Amandla Publishing: Left



Robert Buckeye  

95 p.  2009 


Jake. The father. A Sixties radical living in a shack on
the ocean south of Halifax. He works part-time in a socialist bookstore in Halifax. 

Gayle. The mother. She works as a waitress in a diner in Burlington, Vermont.

Dylan. Their son. He teaches literature at Middleton College, an elite college in Vermont.

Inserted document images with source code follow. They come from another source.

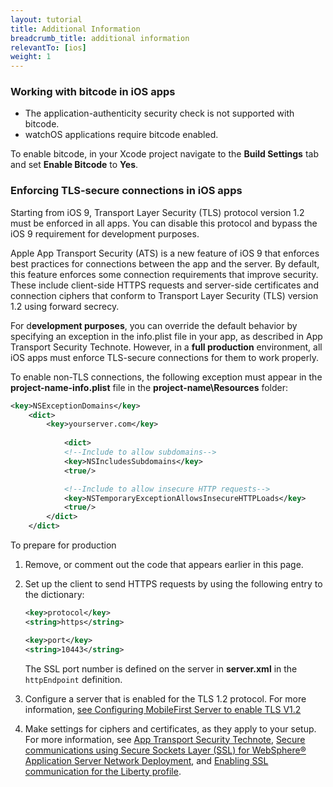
```yaml
---
layout: tutorial
title: Additional Information
breadcrumb_title: additional information
relevantTo: [ios]
weight: 1
---
```


### Working with bitcode in iOS apps

* The application-authenticity security check is not supported with bitcode.
* watchOS applications require bitcode enabled.

To enable bitcode, in your Xcode project navigate to the **Build Settings** tab and set **Enable Bitcode** to **Yes**.

### Enforcing TLS-secure connections in iOS apps
Starting from iOS 9, Transport Layer Security (TLS) protocol version 1.2 must be enforced in all apps. You can disable this protocol and bypass the iOS 9 requirement for development purposes.

Apple App Transport Security (ATS) is a new feature of iOS 9 that enforces best practices for connections between the app and the server. By default, this feature enforces some connection requirements that improve security. These include client-side HTTPS requests and server-side certificates and connection ciphers that conform to Transport Layer Security (TLS) version 1.2 using forward secrecy.

For d**evelopment purposes**, you can override the default behavior by specifying an exception in the info.plist file in your app, as described in App Transport Security Technote. However, in a **full production** environment, all iOS apps must enforce TLS-secure connections for them to work properly.

To enable non-TLS connections, the following exception must appear in the **project-name-info.plist** file in the **project-name\Resources** folder:

```xml
<key>NSExceptionDomains</key>
    <dict>
        <key>yourserver.com</key>
    
            <dict>
            <!--Include to allow subdomains-->
            <key>NSIncludesSubdomains</key>
            <true/>

            <!--Include to allow insecure HTTP requests-->
            <key>NSTemporaryExceptionAllowsInsecureHTTPLoads</key>
            <true/>
        </dict>
    </dict>
```

To prepare for production

1. Remove, or comment out the code that appears earlier in this page.  
2. Set up the client to send HTTPS requests by using the following entry to the dictionary:  

    ```xml
    <key>protocol</key>
    <string>https</string>

    <key>port</key>
    <string>10443</string>
    ```
    The SSL port number is defined on the server in **server.xml** in the `httpEndpoint` definition.
    
3. Configure a server that is enabled for the TLS 1.2 protocol. For more information, [see Configuring MobileFirst Server to enable TLS V1.2](http://www-01.ibm.com/support/docview.wss?uid=swg21965659)
4. Make settings for ciphers and certificates, as they apply to your setup. For more information, see [App Transport Security Technote](https://developer.apple.com/library/prerelease/ios/technotes/App-Transport-Security-Technote/), [Secure communications using Secure Sockets Layer (SSL) for WebSphere® Application Server Network Deployment](http://www-01.ibm.com/support/knowledgecenter/SSAW57_8.5.5/com.ibm.websphere.nd.doc/ae/csec_sslsecurecom.html?cp=SSAW57_8.5.5%2F1-8-2-33-4-0&lang=en), and [Enabling SSL communication for the Liberty profile](http://www-01.ibm.com/support/knowledgecenter/SSAW57_8.5.5/com.ibm.websphere.wlp.nd.doc/ae/twlp_sec_ssl.html?cp=SSAW57_8.5.5%2F1-3-11-0-4-1-0).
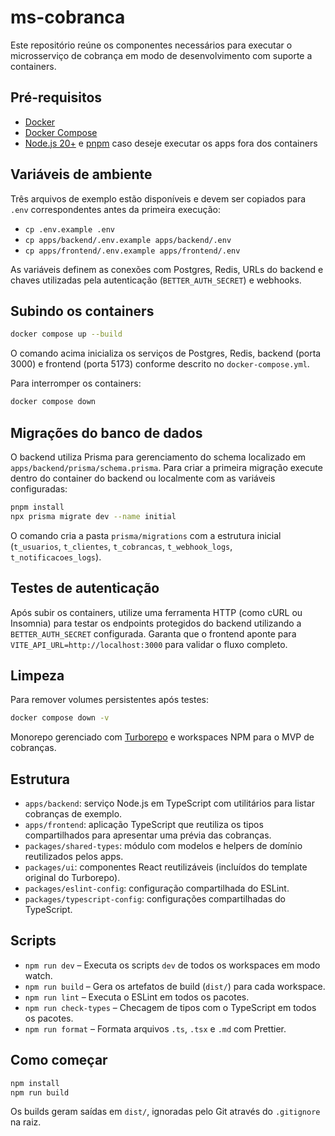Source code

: # ms-cobranca

Este repositório reúne os componentes necessários para executar o microsserviço de cobrança em modo de desenvolvimento com suporte a containers.

## Pré-requisitos

- [Docker](https://docs.docker.com/get-docker/)
- [Docker Compose](https://docs.docker.com/compose/)
- [Node.js 20+](https://nodejs.org/) e [pnpm](https://pnpm.io/) caso deseje executar os apps fora dos containers

## Variáveis de ambiente

Três arquivos de exemplo estão disponíveis e devem ser copiados para `.env` correspondentes antes da primeira execução:

- `cp .env.example .env`
- `cp apps/backend/.env.example apps/backend/.env`
- `cp apps/frontend/.env.example apps/frontend/.env`

As variáveis definem as conexões com Postgres, Redis, URLs do backend e chaves utilizadas pela autenticação (`BETTER_AUTH_SECRET`) e webhooks.

## Subindo os containers

```bash
docker compose up --build
```

O comando acima inicializa os serviços de Postgres, Redis, backend (porta 3000) e frontend (porta 5173) conforme descrito no `docker-compose.yml`.

Para interromper os containers:

```bash
docker compose down
```

## Migrações do banco de dados

O backend utiliza Prisma para gerenciamento do schema localizado em `apps/backend/prisma/schema.prisma`. Para criar a primeira migração execute dentro do container do backend ou localmente com as variáveis configuradas:

```bash
pnpm install
npx prisma migrate dev --name initial
```

O comando cria a pasta `prisma/migrations` com a estrutura inicial (`t_usuarios`, `t_clientes`, `t_cobrancas`, `t_webhook_logs`, `t_notificacoes_logs`).

## Testes de autenticação

Após subir os containers, utilize uma ferramenta HTTP (como cURL ou Insomnia) para testar os endpoints protegidos do backend utilizando a `BETTER_AUTH_SECRET` configurada. Garanta que o frontend aponte para `VITE_API_URL=http://localhost:3000` para validar o fluxo completo.

## Limpeza

Para remover volumes persistentes após testes:

```bash
docker compose down -v
```
Monorepo gerenciado com [Turborepo](https://turbo.build/repo) e workspaces NPM para o MVP de cobranças.

## Estrutura

- `apps/backend`: serviço Node.js em TypeScript com utilitários para listar cobranças de exemplo.
- `apps/frontend`: aplicação TypeScript que reutiliza os tipos compartilhados para apresentar uma prévia das cobranças.
- `packages/shared-types`: módulo com modelos e helpers de domínio reutilizados pelos apps.
- `packages/ui`: componentes React reutilizáveis (incluídos do template original do Turborepo).
- `packages/eslint-config`: configuração compartilhada do ESLint.
- `packages/typescript-config`: configurações compartilhadas do TypeScript.

## Scripts

- `npm run dev` – Executa os scripts `dev` de todos os workspaces em modo watch.
- `npm run build` – Gera os artefatos de build (`dist/`) para cada workspace.
- `npm run lint` – Executa o ESLint em todos os pacotes.
- `npm run check-types` – Checagem de tipos com o TypeScript em todos os pacotes.
- `npm run format` – Formata arquivos `.ts`, `.tsx` e `.md` com Prettier.

## Como começar

```bash
npm install
npm run build
```

Os builds geram saídas em `dist/`, ignoradas pelo Git através do `.gitignore` na raiz.
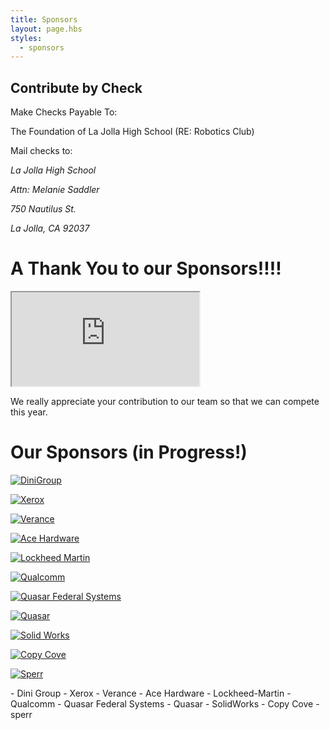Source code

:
 ```yaml
---
title: Sponsors
layout: page.hbs
styles:
  - sponsors
---
```


## Contribute by Check

Make Checks Payable To:

The Foundation of La Jolla High School (RE: Robotics Club)

Mail checks to:

<address>
  <p>La Jolla High School</p>
  <p>Attn: Melanie Saddler</p>
  <p>750 Nautilus St.</p>
  <p>La Jolla, CA 92037</p>
</address>

# A Thank You to our Sponsors!!!!

<div class="videowrapper">
  <iframe
  src="https://www.youtube.com/embed/eyh2N6vR9TE" allowfullscreen></iframe>
</div>

We really appreciate your contribution to our team so that we can compete this year.

# Our Sponsors (in Progress!)

<a href = "http://www.dinigroup.com/web/index.php" target="_blank" rel="external">
<p>
  <img src ="/images/DiniGroup.svg" alt = "DiniGroup">
</p>
</a>

<a href = "https://www.xerox.com/" target="_blank" rel="external">
<p>
  <img src ="/images/Xerox_Logo_2008.svg" alt = "Xerox">
</p>
</a>
<a href = "https://www.verance.com/" target="_blank" rel="external">
<p>
  <img src ="/images/Verance.svg" alt = "Verance">
</p>
</a>
<!--![Verance Logo](/images/sponsors/verance.svg)-->
<a href = "http://www.acehardware.com/home/index.jsp" target="_blank" rel="external">
<p>
  <img src ="/images/Ace_Hardware_Logo.svg" alt = "Ace Hardware">
</p>
</a>
<!--![Ace Hardware Logo](/images/sponsors/ace-hardware.svg)-->
<a href = "https://www.lockheedmartin.com/us.html" target="_blank" rel="external">
<p>
  <img src ="/images/Lockheed_Martin.svg" alt = "Lockheed Martin">
</p>
</a>

<a href = "https://www.qualcomm.com" target="_blank" rel="external">
<p>
  <img src ="/images/Qualcomm-logo.svg" alt = "Qualcomm">
</p>
<a href = "http://www.quasarfs.com/" target="_blank" rel="external">
<p>
  <img src ="/images/QFS_logo.svg" alt = "Quasar Federal Systems">
</p>
</a>
<a href = "http://www.quasarusa.com/" target="_blank" rel="external">
<p>
  <img src ="/images/Quasar.svg" alt = "Quasar">
</p>
</a>
<a href = "http://www.solidworks.com/" target="_blank" rel="external">
<p>
  <img src ="/images/SolidWorks_Logo.svg" alt = "Solid Works">
</p>
</a>
<!--![SolidWorks Logo](/images/sponsors/SolidWorks_Logo.svg)!-->
<a href = "http://www.copycove.com/" target="_blank" rel="external">
<p>
  <img src ="/images/copy-cove-logo.svg" alt = "Copy Cove">
</p>
</a>
<a href = "http://www.sperr.de/" target="_blank" rel="external">
<p>
  <img src ="/images/sperr.png" alt = "Sperr">
</p>
</a>
- Dini Group
- Xerox
- Verance
- Ace Hardware
- Lockheed-Martin
- Qualcomm
- Quasar Federal Systems
- Quasar
- SolidWorks
- Copy Cove
- sperr
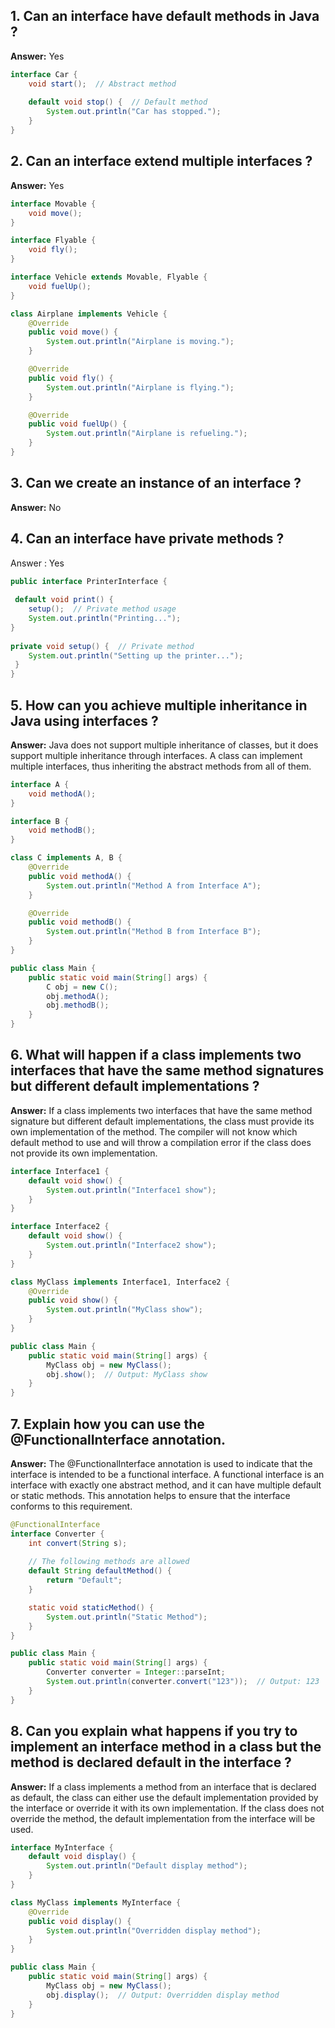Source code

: ## 1. Can an interface have default methods in Java ?
<b>Answer:</b> Yes 
```java
interface Car {
    void start();  // Abstract method
    
    default void stop() {  // Default method
        System.out.println("Car has stopped.");
    }
}
```
## 2. Can an interface extend multiple interfaces ?
<b>Answer:</b> Yes
```java
interface Movable {
    void move();
}

interface Flyable {
    void fly();
}

interface Vehicle extends Movable, Flyable {
    void fuelUp();
}

class Airplane implements Vehicle {
    @Override
    public void move() {
        System.out.println("Airplane is moving.");
    }

    @Override
    public void fly() {
        System.out.println("Airplane is flying.");
    }

    @Override
    public void fuelUp() {
        System.out.println("Airplane is refueling.");
    }
}
```
## 3.  Can we create an instance of an interface ?
<b>Answer:</b> No

## 4. Can an interface have private methods ?
Answer : Yes
```java 
public interface PrinterInterface {
	
 default void print() {
    setup();  // Private method usage
    System.out.println("Printing...");
}
	    
private void setup() {  // Private method
    System.out.println("Setting up the printer...");
 }
}
```
## 5. How can you achieve multiple inheritance in Java using interfaces ?
<b>Answer:</b> Java does not support multiple inheritance of classes, but it does support multiple inheritance through interfaces. A class can implement multiple interfaces, thus inheriting the abstract methods from all of them.
```java
interface A {
    void methodA();
}

interface B {
    void methodB();
}

class C implements A, B {
    @Override
    public void methodA() {
        System.out.println("Method A from Interface A");
    }

    @Override
    public void methodB() {
        System.out.println("Method B from Interface B");
    }
}

public class Main {
    public static void main(String[] args) {
        C obj = new C();
        obj.methodA();
        obj.methodB();
    }
}
```
## 6.  What will happen if a class implements two interfaces that have the same method signatures but different default implementations ?
<b>Answer:</b> If a class implements two interfaces that have the same method signature but different default implementations, the class must provide its own implementation of the method. The compiler will not know which default method to use and will throw a compilation error if the class does not provide its own implementation.
```java
interface Interface1 {
    default void show() {
        System.out.println("Interface1 show");
    }
}

interface Interface2 {
    default void show() {
        System.out.println("Interface2 show");
    }
}

class MyClass implements Interface1, Interface2 {
    @Override
    public void show() {
        System.out.println("MyClass show");
    }
}

public class Main {
    public static void main(String[] args) {
        MyClass obj = new MyClass();
        obj.show();  // Output: MyClass show
    }
}
```
## 7. Explain how you can use the @FunctionalInterface annotation.
<b>Answer:</b> The @FunctionalInterface annotation is used to indicate that the interface is intended to be a functional interface. A functional interface is an interface with exactly one abstract method, and it can have multiple default or static methods. This annotation helps to ensure that the interface conforms to this requirement.
```java
@FunctionalInterface
interface Converter {
    int convert(String s);
    
    // The following methods are allowed
    default String defaultMethod() {
        return "Default";
    }

    static void staticMethod() {
        System.out.println("Static Method");
    }
}

public class Main {
    public static void main(String[] args) {
        Converter converter = Integer::parseInt;
        System.out.println(converter.convert("123"));  // Output: 123
    }
}
```
## 8. Can you explain what happens if you try to implement an interface method in a class but the method is declared default in the interface ?
<b>Answer:</b> If a class implements a method from an interface that is declared as default, the class can either use the default implementation provided by the interface or override it with its own implementation. If the class does not override the method, the default implementation from the interface will be used.
```java
interface MyInterface {
    default void display() {
        System.out.println("Default display method");
    }
}

class MyClass implements MyInterface {
    @Override
    public void display() {
        System.out.println("Overridden display method");
    }
}

public class Main {
    public static void main(String[] args) {
        MyClass obj = new MyClass();
        obj.display();  // Output: Overridden display method
    }
}
```





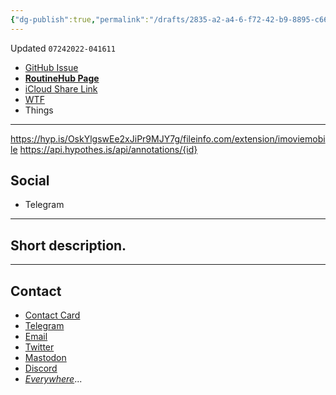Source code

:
 ```yaml
---
{"dg-publish":true,"permalink":"/drafts/2835-a2-a4-6-f72-42-b9-8895-c6639-acf-6680/","dgHomeLink":true,"dgPassFrontmatter":false}
---
```


Updated `07242022-041611`

- [GitHub Issue](https://github.com/extratone/i/issues/)
- [**RoutineHub Page**](https://routinehub.co/shortcut/)
- [iCloud Share Link]()
- [WTF](https://davidblue.wtf/drafts/2835A2A4-6F72-42B9-8895-C6639ACF6680.html)
- Things

---
https://hyp.is/OskYlgswEe2xJiPr9MJY7g/fileinfo.com/extension/imoviemobile
https://api.hypothes.is/api/annotations/{id}



## Social

- Telegram

---

## Short description.



---

## Contact

- [Contact Card](https://davidblue.wtf/db.vcf)
- [Telegram](https://t.me/extratone)
- [Email](mailto:davidblue@extratone.com) 
- [Twitter](https://twitter.com/NeoYokel)
- [Mastodon](https://mastodon.social/@DavidBlue)
- [Discord](https://discord.gg/0b9KQUKP858b0iZF)
- [*Everywhere*](https://raindrop.io/davidblue/social-directory-21059174)...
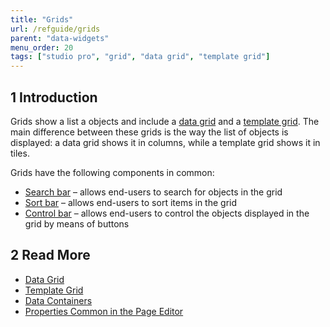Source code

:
```yaml
---
title: "Grids"
url: /refguide/grids
parent: "data-widgets"
menu_order: 20
tags: ["studio pro", "grid", "data grid", "template grid"]
---
```


## 1 Introduction

Grids show a list a objects and include a [data grid](data-grid) and a [template grid](template-grid). The main difference between these grids is the way the list of objects is displayed: a data grid shows it in columns, while a template grid shows it in tiles. 

Grids have the following components in common:

* [Search bar](search-bar) –  allows end-users to search for objects in the grid 
* [Sort bar](sort-bar) –  allows end-users to sort items in the grid 
* [Control bar](control-bar) –  allows end-users to control the objects displayed in the grid by means of buttons 

## 2 Read More

* [Data Grid](data-grid)
* [Template Grid](template-grid)
* [Data Containers](data-widgets)
* [Properties Common in the Page Editor](common-widget-properties)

Sarah. His wife. She is a lawyer in Middleton.

Peggy's Cove. Nova Scotia
Burlington, Vermont
Middleton, Vermont
Eastern Shore, Maryland




Review of Contemporary Fiction 
Vol. XXX, #2 Slovak Fiction
Volume editor Clarice Cloutier

Reviewed by Andy Stewart

Left is not a novel that relies on a complex plot structure to engage the reader. On the contrary, Robert Buckeye's newest work focuses on everyday complexities and the ordinary lives of four characters: Sarah, a wife who must find peace after a separation from her husband; Dylan, Sarah’s distant husband who seeks freedom in the arms of younger women; Gayle, the middle-aged mother who struggles with the pains of the past so she can salvage a future; and Jake, the aging radical father who attempts to find happiness in the "free" life he has constructed for himself. In less skillful hands, these characters would perhaps come across as egocentric or needlessly tragic. However, the greatest contributing factor to Left’s success is that Buckeye makes no judgments about his characters. His narrative follows each of the four characters in turn, closely and intimately, offering insight into their emotional states; their desires and regrets. In this way Buckeye captures a rare emotional authenticity and realism attained by few authors. Stylistically, the author’s form mirrors the novel’s intimate theme. Instead of relying on a traditional chapter structure, his narrative tracks the mundane happenings of each character in small, shifting vignettes. Aside from Sarah and Dylan, the lives of each character rarely intersect. Thus, Buckeye shifts fluidly from one character’s story to the next in a way that both formally and thematically connects his characters to one another. Their struggles unfold in a unison that, at the novel’s end, culminates to a subtle, yet gripping resolution. Artfully crafted, Left is a compact novel rich with poetic prose, keen descriptions and candid personal observations. Moreover, the piece is a testament to Robert Buckeye’s ability to craft a truly honest and powerfully real work of fiction.